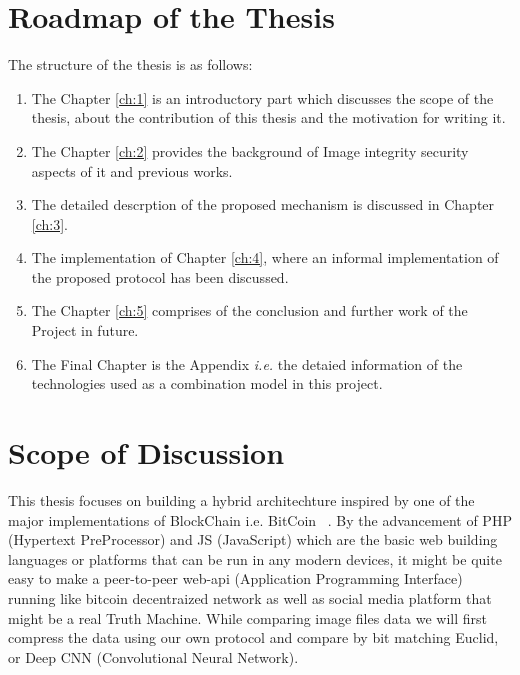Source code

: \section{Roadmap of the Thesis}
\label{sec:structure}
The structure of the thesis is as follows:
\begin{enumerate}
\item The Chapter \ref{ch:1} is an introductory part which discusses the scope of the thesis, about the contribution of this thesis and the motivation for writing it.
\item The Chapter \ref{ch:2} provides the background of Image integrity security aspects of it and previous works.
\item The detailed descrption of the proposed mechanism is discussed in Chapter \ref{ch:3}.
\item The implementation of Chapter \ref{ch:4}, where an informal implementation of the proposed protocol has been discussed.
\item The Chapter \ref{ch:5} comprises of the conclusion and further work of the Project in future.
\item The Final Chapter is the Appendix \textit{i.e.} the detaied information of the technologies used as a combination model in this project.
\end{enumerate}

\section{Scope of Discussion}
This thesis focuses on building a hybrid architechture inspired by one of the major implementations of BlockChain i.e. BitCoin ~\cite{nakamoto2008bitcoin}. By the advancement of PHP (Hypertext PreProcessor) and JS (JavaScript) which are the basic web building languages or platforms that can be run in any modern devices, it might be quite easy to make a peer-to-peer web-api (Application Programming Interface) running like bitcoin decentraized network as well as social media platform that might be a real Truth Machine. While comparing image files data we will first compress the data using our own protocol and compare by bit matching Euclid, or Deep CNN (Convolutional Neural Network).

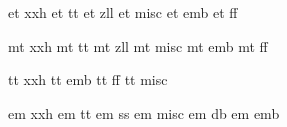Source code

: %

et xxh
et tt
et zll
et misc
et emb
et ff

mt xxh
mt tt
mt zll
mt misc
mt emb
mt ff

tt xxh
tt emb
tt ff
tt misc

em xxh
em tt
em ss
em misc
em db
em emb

### WHAT YOU NEED TO DO
Review the material and copy each line in which the word "section" appears.

### EXERCISE RESULT
: \section{Roadmap of the Thesis}
\section{Scope of Discussion}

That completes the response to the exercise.